韓国国家情報院のシンクタンク、国家安保戦略研究院は、金正恩政権の5年間についてまとめた「金正恩執権5年の失政白書」で、金正恩氏が3代世襲権力を固めるために、自身の伯父の張成沢氏をはじめとして、高級幹部や住民340人を公開銃殺または粛清したと明らかにしている。

白書によると、処刑または粛清された幹部は2012年には3人だったのが、2013年には約30人、2014年には40人、2015年には60人と急激に増加した。2015年に玄永哲(ヒョン・ヨンチョル)人民武力部長を処刑してからは、しばらくは自制していた模様だが、今年に入ってから再開し、幹部3人を処刑した。今までに処刑された幹部の数は140人にのぼる。

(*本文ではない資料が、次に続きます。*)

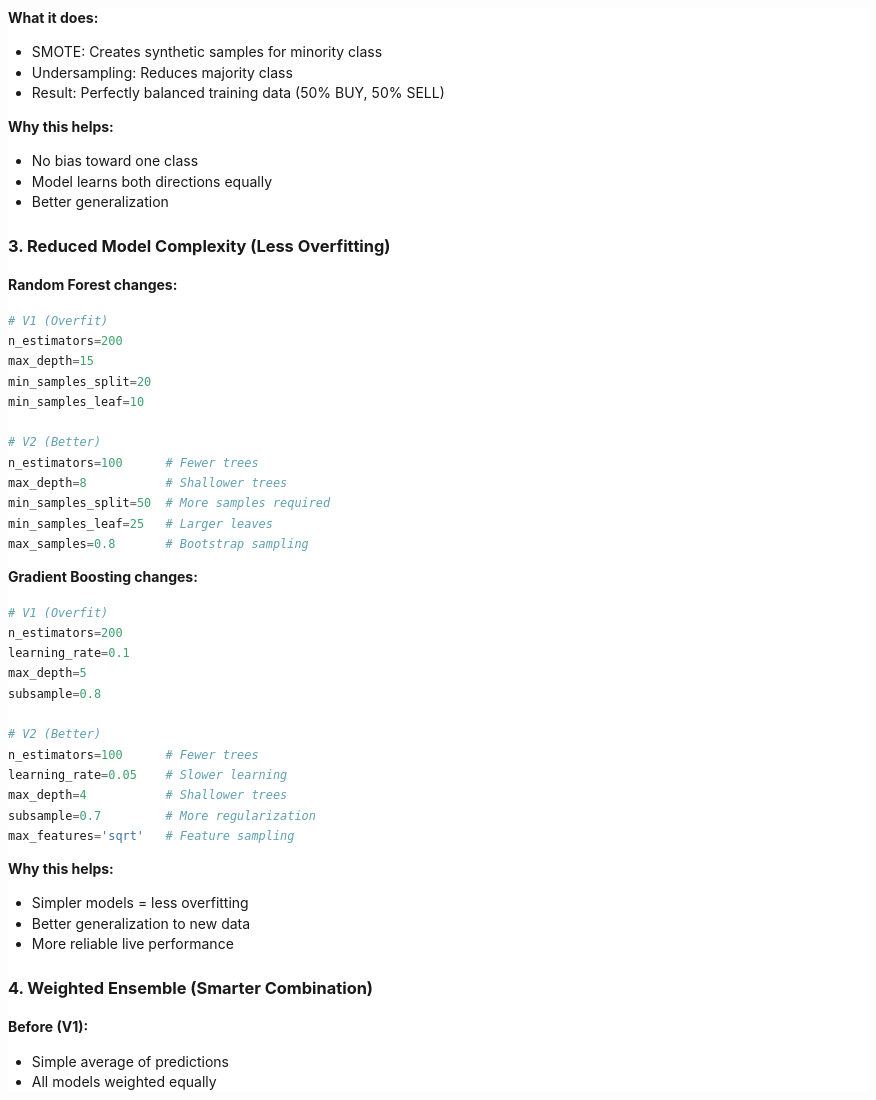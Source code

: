 **What it does:**
- SMOTE: Creates synthetic samples for minority class
- Undersampling: Reduces majority class
- Result: Perfectly balanced training data (50% BUY, 50% SELL)

**Why this helps:**
- No bias toward one class
- Model learns both directions equally
- Better generalization

### 3. **Reduced Model Complexity** (Less Overfitting)

**Random Forest changes:**
```python
# V1 (Overfit)
n_estimators=200
max_depth=15
min_samples_split=20
min_samples_leaf=10

# V2 (Better)
n_estimators=100      # Fewer trees
max_depth=8           # Shallower trees
min_samples_split=50  # More samples required
min_samples_leaf=25   # Larger leaves
max_samples=0.8       # Bootstrap sampling
```

**Gradient Boosting changes:**
```python
# V1 (Overfit)
n_estimators=200
learning_rate=0.1
max_depth=5
subsample=0.8

# V2 (Better)
n_estimators=100      # Fewer trees
learning_rate=0.05    # Slower learning
max_depth=4           # Shallower trees
subsample=0.7         # More regularization
max_features='sqrt'   # Feature sampling
```

**Why this helps:**
- Simpler models = less overfitting
- Better generalization to new data
- More reliable live performance

### 4. **Weighted Ensemble** (Smarter Combination)

**Before (V1):**
- Simple average of predictions
- All models weighted equally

処刑された代表的な人物として挙げられたのは、張成沢氏、玄永哲氏以外に、内閣副総理だった金勇進(キム・ヨンジン)氏、崔英健(チェ・ヨンゴン)氏、辺仁善(ピョン・インソン)総参謀部作戦局長などだ。

白書はまた、処刑の対象が党・政・軍を問わず拡大、幹部の処刑が日常化しているとした上で、一般国民の処刑も増えていると指摘した。今年に入って8月までに公開処刑された一般国民の数は60人以上で、過去4年間と比べて2倍以上となったと指摘した。

白書はまた、金正恩氏が兵器開発や偶像化事業に多額の予算を注ぎ込んでいると批判している。つぎ込んだ額は、29回の核実験・ミサイル発射に3億ドル、金氏一族の銅像など460の偶像物制作に1億8000万ドルだ。

莫大な財政負担とプラスして、並進路線による経済破綻、不正腐敗の悪化、南北朝鮮の関係悪化、などの悪材料を挙げ、2017年には体制にほころびが生じるだろうと見ている。

金正恩氏は父金正日氏の死去から約2週間後の2011年12月30日、朝鮮人民軍(北朝鮮軍)の最高司令官に推戴され、翌年4月には、朝鮮労働党代表者会議と最高人民会議で、党と政府の権力を手中に収めた。